December 26, 2002 at 1:57 am
I have a table with more than 20000 record to be updated and deleted,but each update's duration is almost 1s(there is a update trigger which will cause another tables delete and insert),so 20000 rows means nearly 6 hours!When we do this,there's no other connection to the database,and there's no lock and there's not much index on every related table.So why so slowly?

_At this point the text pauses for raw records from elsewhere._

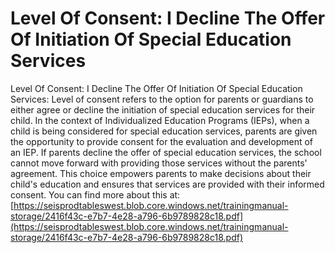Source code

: # Level Of Consent: I Decline The Offer Of Initiation Of Special Education Services
Level Of Consent: I Decline The Offer Of Initiation Of Special Education Services: Level of consent refers to the option for parents or guardians to either agree or decline the initiation of special education services for their child. In the context of Individualized Education Programs (IEPs), when a child is being considered for special education services, parents are given the opportunity to provide consent for the evaluation and development of an IEP. If parents decline the offer of special education services, the school cannot move forward with providing those services without the parents' agreement. This choice empowers parents to make decisions about their child's education and ensures that services are provided with their informed consent.
You can find more about this at: [https://seisprodtableswest.blob.core.windows.net/trainingmanual-storage/2416f43c-e7b7-4e28-a796-6b9789828c18.pdf](https://seisprodtableswest.blob.core.windows.net/trainingmanual-storage/2416f43c-e7b7-4e28-a796-6b9789828c18.pdf)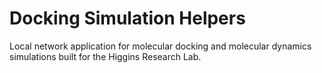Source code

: # Docking Simulation Helpers

Local network application for molecular docking and molecular dynamics simulations built for the Higgins Research Lab. 

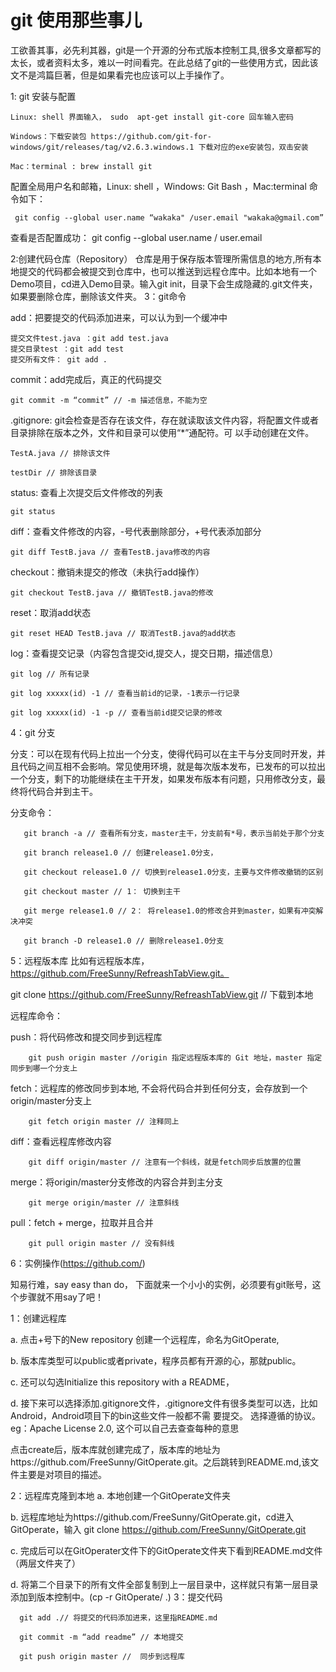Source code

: # git 使用那些事儿
工欲善其事，必先利其器，git是一个开源的分布式版本控制工具,很多文章都写的太长，或者资料太多，难以一时间看完。在此总结了git的一些使用方式，因此该文不是鸿篇巨著，但是如果看完也应该可以上手操作了。

1: git 安装与配置

    Linux: shell 界面输入， sudo  apt-get install git-core 回车输入密码

    Windows：下载安装包 https://github.com/git-for-windows/git/releases/tag/v2.6.3.windows.1 下载对应的exe安装包，双击安装

    Mac：terminal : brew install git

配置全局用户名和邮箱，Linux: shell ，Windows: Git Bash ，Mac:terminal 命令如下：

     git config --global user.name “wakaka" /user.email "wakaka@gmail.com”
 
查看是否配置成功：
     git config --global user.name / user.email

2:创建代码仓库（Repository）
仓库是用于保存版本管理所需信息的地方,所有本地提交的代码都会被提交到仓库中，也可以推送到远程仓库中。比如本地有一个Demo项目，cd进入Demo目录。输入git init，目录下会生成隐藏的.git文件夹，如果要删除仓库，删除该文件夹。
3：git命令

add：把要提交的代码添加进来，可以认为到一个缓冲中

    提交文件test.java ：git add test.java
    提交目录test ：git add test
    提交所有文件： git add .
commit：add完成后，真正的代码提交

    git commit -m “commit” // -m 描述信息，不能为空

.gitignore: git会检查是否存在该文件，存在就读取该文件内容，将配置文件或者目录排除在版本之外，文件和目录可以使用“*”通配符。可                       以手动创建在文件。

    TestA.java // 排除该文件

    testDir // 排除该目录

status: 查看上次提交后文件修改的列表

    git status

diff：查看文件修改的内容，-号代表删除部分，+号代表添加部分

    git diff TestB.java // 查看TestB.java修改的内容

checkout：撤销未提交的修改（未执行add操作）

    git checkout TestB.java // 撤销TestB.java的修改

reset：取消add状态

    git reset HEAD TestB.java // 取消TestB.java的add状态

log：查看提交记录（内容包含提交id,提交人，提交日期，描述信息）

    git log // 所有记录

    git log xxxxx(id) -1 // 查看当前id的记录，-1表示一行记录

    git log xxxxx(id) -1 -p // 查看当前id提交记录的修改

4：git 分支

   分支：可以在现有代码上拉出一个分支，使得代码可以在主干与分支同时开发，并且代码之间互相不会影响。常见使用环境，就是每次版本发布，已发布的可以拉出一个分支，剩下的功能继续在主干开发，如果发布版本有问题，只用修改分支，最终将代码合并到主干。

   分支命令：

       git branch -a // 查看所有分支，master主干，分支前有*号，表示当前处于那个分支

       git branch release1.0 // 创建release1.0分支，

       git checkout release1.0 // 切换到release1.0分支，主要与文件修改撤销的区别

       git checkout master // 1： 切换到主干

       git merge release1.0 // 2： 将release1.0的修改合并到master，如果有冲突解决冲突

       git branch -D release1.0 // 删除release1.0分支

5：远程版本库
   比如有远程版本库，https://github.com/FreeSunny/RefreashTabView.git。

   git clone https://github.com/FreeSunny/RefreashTabView.git // 下载到本地

   远程库命令：

   push：将代码修改和提交同步到远程库

        git push origin master //origin 指定远程版本库的 Git 地址，master 指定同步到哪一个分支上

   fetch：远程库的修改同步到本地, 不会将代码合并到任何分支，会存放到一个origin/master分支上

        git fetch origin master // 注释同上

   diff：查看远程库修改内容

        git diff origin/master // 注意有一个斜线，就是fetch同步后放置的位置

   merge：将origin/master分支修改的内容合并到主分支

        git merge origin/master // 注意斜线

   pull：fetch + merge，拉取并且合并

        git pull origin master // 没有斜线

6：实例操作(https://github.com/)

  知易行难，say easy than do， 下面就来一个小小的实例，必须要有git账号，这个步骤就不用say了吧！

1：创建远程库

   a. 点击+号下的New repository 创建一个远程库，命名为GitOperate,

   b. 版本库类型可以public或者private，程序员都有开源的心，那就public。

   c. 还可以勾选Initialize this repository with a README，

   d. 接下来可以选择添加.gitignore文件，.gitignore文件有很多类型可以选，比如 Android，Android项目下的bin这些文件一般都不需   要提交。 
选择遵循的协议。eg：Apache License 2.0, 这个可以自己去查查每种的意思

  点击create后，版本库就创建完成了，版本库的地址为https://github.com/FreeSunny/GitOperate.git。之后跳转到README.md,该文件主要是对项目的描述。

2：远程库克隆到本地
   a. 本地创建一个GitOperate文件夹

   b. 远程库地址为https://github.com/FreeSunny/GitOperate.git，cd进入GitOperate，输入 git clone https://github.com/FreeSunny/GitOperate.git

   c. 完成后可以在GitOperater文件下的GitOperate文件夹下看到README.md文件（两层文件夹了）
   
   d. 将第二个目录下的所有文件全部复制到上一层目录中，这样就只有第一层目录添加到版本控制中。(cp -r GitOperate/ .)
3：提交代码

      git add .// 将提交的代码添加进来，这里指README.md

      git commit -m “add readme” // 本地提交

      git push origin master //  同步到远程库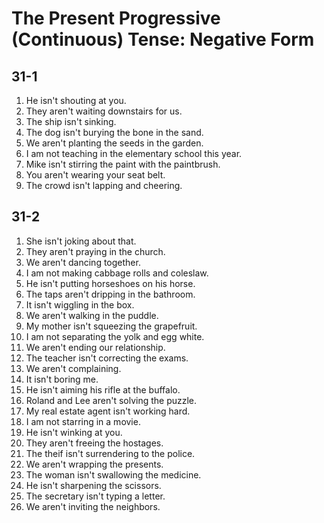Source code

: # The Present Progressive (Continuous) Tense: Negative Form

## 31-1

1. He isn't shouting at you.
1. They aren't waiting downstairs for us.
1. The ship isn't sinking.
1. The dog isn't burying the bone in the sand.
1. We aren't planting the seeds in the garden.
1. I am not teaching in the elementary school this year.
1. Mike isn't stirring the paint with the paintbrush.
1. You aren't wearing your seat belt.
1. The crowd isn't lapping and cheering.

## 31-2

1. She isn't joking about that.
1. They aren't praying in the church.
1. We aren't dancing together.
1. I am not making cabbage rolls and coleslaw.
1. He isn't putting horseshoes on his horse.
1. The taps aren't dripping in the bathroom.
1. It isn't wiggling in the box.
1. We aren't walking in the puddle.
1. My mother isn't squeezing the grapefruit.
1. I am not separating the yolk and egg white.
1. We aren't ending our relationship.
1. The teacher isn't correcting the exams.
1. We aren't complaining.
1. It isn't boring me.
1. He isn't aiming his rifle at the buffalo.
1. Roland and Lee aren't solving the puzzle.
1. My real estate agent isn't working hard.
1. I am not starring in a movie.
1. He isn't winking at you.
1. They aren't freeing the hostages.
1. The theif isn't surrendering to the police.
1. We aren't wrapping the presents.
1. The woman isn't swallowing the medicine.
1. He isn't sharpening the scissors.
1. The secretary isn't typing a letter.
1. We aren't inviting the neighbors.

December 26, 2002 at 8:03 am
Would it be practical to disable the trigger. Run the 20000 updates and deletes, then run a new process (might have to build) that does the trigger logic based on your 20000 updates and deletes. Then enable the trigger.
Gregory Larsen, DBA
If you looking for SQL Server Examples check out my website at http://www.geocities.com/sqlserverexamples
Gregory A. Larsen, MVP
December 26, 2002 at 8:13 am
One second is incredibly long for a trigger. I'd dig into why the associated activities take so long, could be you need better indexing somewhere. Short term if you need to get it done you could do the update one record at a time, that would keep your transactions short, though it might increase overall execution time.
Andy
December 26, 2002 at 1:11 pm
I hope you are not looping through 20,000 rows using a cursor or WHILE loop. If you are, change it so you do the UPDATE/DELETE in one/two statements whithout a cursor/loop. Also, if possible, move the trigger logic to SP.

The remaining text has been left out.